To top it off, I sat down to write this post tonight and my laptop has given up the ghost :( I'm just not having much luck at the moment!

But back to more positive things...I was having a look for different maths resources during the week, and I thought I'd share a couple of my favourites.

This first is my absolute favourite maths book - it's my go-to book for whenever I'm planning or have any questions about maths concepts and how to teach them.
Teaching Primary Mathematics.. (Booker, Bond, Sparrow and Swan)

This book is AMAZING! It's quite pricey (I think I saw it for $115 at a book seller stall the other week) but totally worth it! Written in a really easy to read but comprehensive manner, it covers the concepts that kids need to know, the sequence for learning, common misconceptions and examples of activities too. PERFECT!
Another resource that I love to use in the class, are the Targeting Maths Literacy books. There are four sets, each has a big book and 12 (I think) small books to go with it.
Here's one set of the small books
They're suitable for Reception-2 and cover a range of topics from Number through Measurement and Geometry. I love using the big books with the class as a part of our whole class focus time, but I find both the big and little books are popular with kids when they have free reading time. The little books are also fantastic for small group work - I use them when I have support staff in my room - they can take a book and a couple of kids and focus on a particular strategy or concept.

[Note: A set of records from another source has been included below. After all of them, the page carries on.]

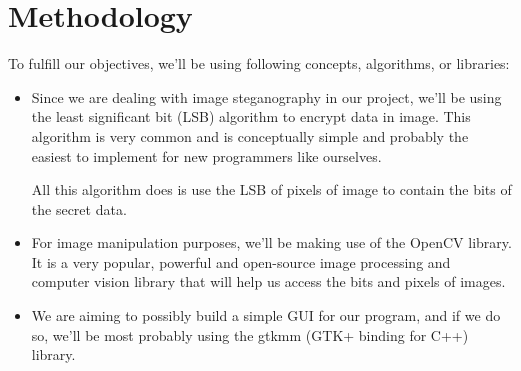 \section{Methodology}

To fulfill our objectives, we'll be using following concepts, algorithms,
or libraries:

\begin{itemize}
    \item{} Since we are dealing with image steganography in our project,
        we'll be using the least significant bit (LSB) algorithm to encrypt
        data in image. This algorithm is very common and is conceptually
        simple and probably the easiest to implement for new programmers like
        ourselves.

        All this algorithm does is use the LSB of pixels of image to
        contain the bits of the secret data.

    \item{} For image manipulation purposes, we'll be making use of the
        OpenCV library. It is a very popular, powerful and open-source
        image processing and computer vision library that will help us access
        the bits and pixels of images.

    \item{} We are aiming to possibly build a simple GUI for our program, and
        if we do so, we'll be most probably using the gtkmm (GTK+ binding for
        C++) library.
\end{itemize}
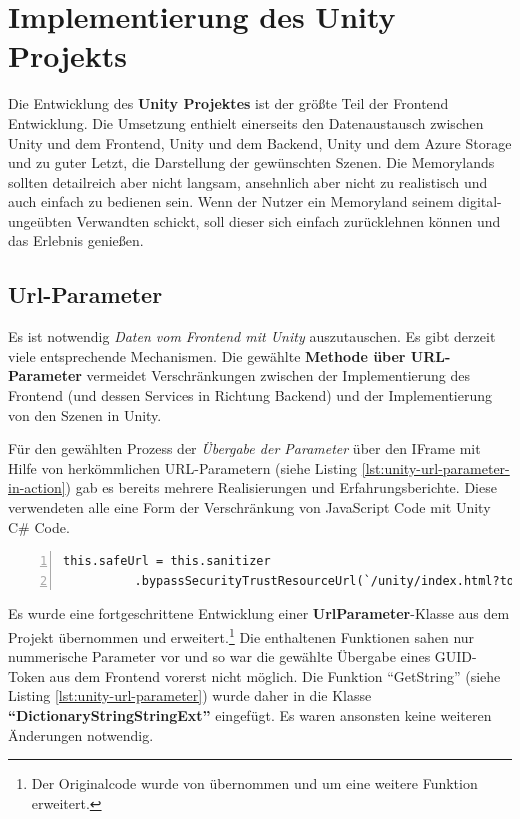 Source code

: \section{Implementierung des Unity Projekts}

Die Entwicklung des \textbf{Unity Projektes} ist der grö\ss{}te Teil der Frontend Entwicklung. Die Umsetzung enthielt einerseits den Datenaustausch zwischen Unity und dem Frontend, Unity und dem Backend, Unity und dem Azure Storage und zu guter Letzt, die Darstellung der gewünschten Szenen. Die Memorylands sollten detailreich aber nicht langsam, ansehnlich aber nicht zu realistisch und auch einfach zu bedienen sein. Wenn der Nutzer ein Memoryland seinem digital-ungeübten Verwandten schickt, soll dieser sich einfach zurücklehnen können und das Erlebnis genie\ss{}en.



\subsection{Url-Parameter}
\label{subsec:unity-url-parameter}

Es ist notwendig \emph{Daten vom Frontend mit Unity} auszutauschen. Es gibt derzeit viele entsprechende Mechanismen. Die gewählte \textbf{Methode über URL-Parameter} vermeidet Verschränkungen zwischen der Implementierung des Frontend (und dessen Services in Richtung Backend) und der Implementierung von den Szenen in Unity.


Für den gewählten Prozess der \emph{Übergabe der Parameter} über den IFrame mit Hilfe von herkömmlichen URL-Parametern (siehe Listing \ref{lst:unity-url-parameter-in-action}) gab es bereits mehrere Realisierungen und Erfahrungsberichte. Diese verwendeten alle eine Form der Verschränkung von JavaScript Code mit Unity C\# Code. 



\begin{lstlisting}[numbers=left,caption={IFrame for Unity in Frontend},label={lst:unity-url-parameter-in-action}]
this.safeUrl = this.sanitizer
          .bypassSecurityTrustResourceUrl(`/unity/index.html?token=${myToken}& server=${environment.apiConfig.uri}`);
\end{lstlisting}


Es wurde eine fortgeschrittene Entwicklung einer \textbf{UrlParameter}-Klasse aus dem Projekt übernommen und erweitert.\footnote{Der Originalcode wurde von \cite{UrlParameter} übernommen und um eine weitere Funktion erweitert.} Die enthaltenen Funktionen sahen nur nummerische Parameter vor und so war die gewählte Übergabe eines GUID-Token aus dem Frontend vorerst nicht möglich. Die Funktion ``GetString'' (siehe Listing \ref{lst:unity-url-parameter}) wurde daher in die Klasse \textbf{``DictionaryStringStringExt''} eingefügt. Es waren ansonsten keine weiteren Änderungen notwendig.

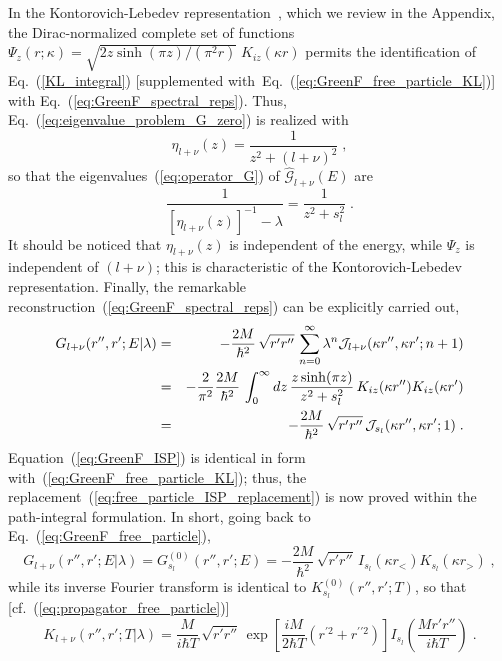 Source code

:\documentclass[a4paper,preprint,draft,showpacs,amsmath,amsfonts,amssymb,aps,prd]{revtex4}%
\begin{document}
In the Kontorovich-Lebedev representation~\cite{kontorovich},
which we review in the Appendix,
the Dirac-normalized complete set of functions
$
\Psi_{z} (r;\kappa)
=
\sqrt{  2 z \sinh ( \pi z ) /(\pi^{2}  r )  }
\;
K_{iz} (\kappa r) $
permits the identification of 
Eq.~(\ref{KL_integral})  
[supplemented with~Eq.~(\ref{eq:GreenF_free_particle_KL})]
with Eq.~(\ref{eq:GreenF_spectral_reps}). 
Thus,
Eq.~(\ref{eq:eigenvalue_problem_G_zero}) 
is realized with
\begin{equation}
 \eta_{l+\nu}(z)
 = 
\frac{1}{z^{2} + (l+\nu)^{2} }
\;  ,
\label{eq:GreenF_order_zero_eigenvalues}
\end{equation}
so that the eigenvalues~(\ref{eq:operator_G}) of 
$\hat{ {\mathcal G}}_{l+\nu} (E)$
are 
\begin{equation}
\frac{1}{
\left[ \eta_{l+\nu}(z) \right]^{-1}
- \lambda }
= 
\frac{1}{
z^{2} + s_{l}^{2}
}
\;  .
\label{eq:GreenF_eigenvalues}
\end{equation}
It should be noticed that
$ \eta_{l+\nu}(z)$ is independent of the energy, while
$\Psi_{z}$ is independent of $(l+\nu)$;
this is characteristic of the  Kontorovich-Lebedev representation.
Finally,
the remarkable reconstruction~(\ref{eq:GreenF_spectral_reps}) can be explicitly carried out,
\begin{eqnarray}
G_{l+\nu} (r'',r';E| \lambda) 
& = &
 - 
 \frac{2M}{\hbar^{2}} \,
\sqrt{ r'r''} \,
\sum_{n=0}^{\infty}
\lambda^{n}
{\cal J}_{l+\nu} (\kappa r'',\kappa r'; n + 1)
\nonumber \\
& = &
 - \frac{2}{\pi^{2}}
 \frac{2M}{\hbar^{2}} \,
\int_{0}^{\infty}  dz \, 
\frac{ z \sinh ( \pi z )}{  z^{2} + s_{l}^{2} }
\,
K_{iz} (\kappa r'') K_{iz} (\kappa r')
\label{eq:GreenF_KL}
\\
& = &
-
 \frac{2M}{\hbar^{2}} \,
\sqrt{ r'r''} \,
{\cal J}_{s_{l}} (\kappa r'',\kappa r'; 1)
\;     .
\label{eq:GreenF_ISP}
\end{eqnarray}
Equation~(\ref{eq:GreenF_ISP}) 
is identical in form with~(\ref{eq:GreenF_free_particle_KL}); thus, the
replacement~(\ref{eq:free_particle_ISP_replacement})
is now proved  within the path-integral formulation.
 In short, going back to Eq.~(\ref{eq:GreenF_free_particle}), 
\begin{equation}
G_{l+\nu} (r'',r';E| \lambda) 
=  G^{(0)}_{s_{l}} (r'',r';E) 
=
- \frac{2M}{\hbar^{2}} \,
\sqrt{ r'r''} \,
I_{s_{l}}( \kappa r_{<} ) K_{s_{l}} (\kappa r_{>} )
\; ,
\label{eq:GreenF_ISP2}
\end{equation}
while its
inverse Fourier transform %
is identical to $K^{(0)}_{s_{l}} (r'',r';T)  $, so that
[cf.~(\ref{eq:propagator_free_particle})]
\begin{equation}
K_{l+\nu} (r'',r';T | \lambda) 
=
\frac{M}{i \hbar T} 
\,
\sqrt{ r' r''} 
\,
\exp \left[ \frac{i M}{2 \hbar T} \left(r^{\prime 2} + r^{\prime \prime 2} 
\right) \right]
I_{s_{l}} \left( \frac{Mr'r''}{i \hbar T} \right)
\; .
\label{eq:propagator_ISP}
\end{equation}
\end{document}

I would love to hear about some new maths resources....what is your favourite?

Saturday, 3 August 2013

Roll, add and colour... an easy dice game

This week's game is a little bit late for Friday game day..... but better late than never! ;)
This game is great for practicing addition, but it can easily be adapted for subtraction or multiplication... and it's so easy to differentiate. To play, you need two players, a couple of dice (0-6 to start with, or 1-10 for those kids who are more confident with their addition), a different coloured pencil each and a photocopy of the game board.
Player 1 rolls the dice and then adds the numbers together. they then colour that number of squares on the game board. Player 2 then has a turn and the game continues until all squares are coloured in. The person with the most squares in their colour is the winner!
For older kids, I use graph paper, and have them multiply the numbers on the dice - it's a great way to reinforce multiplicative thinking using Arrays.
This game is great for early finishers, as a Maths warm up or for those times when you have a spare 10 minutes before the bell goes (not that this happens very often in my class though... we always seem to run over time!)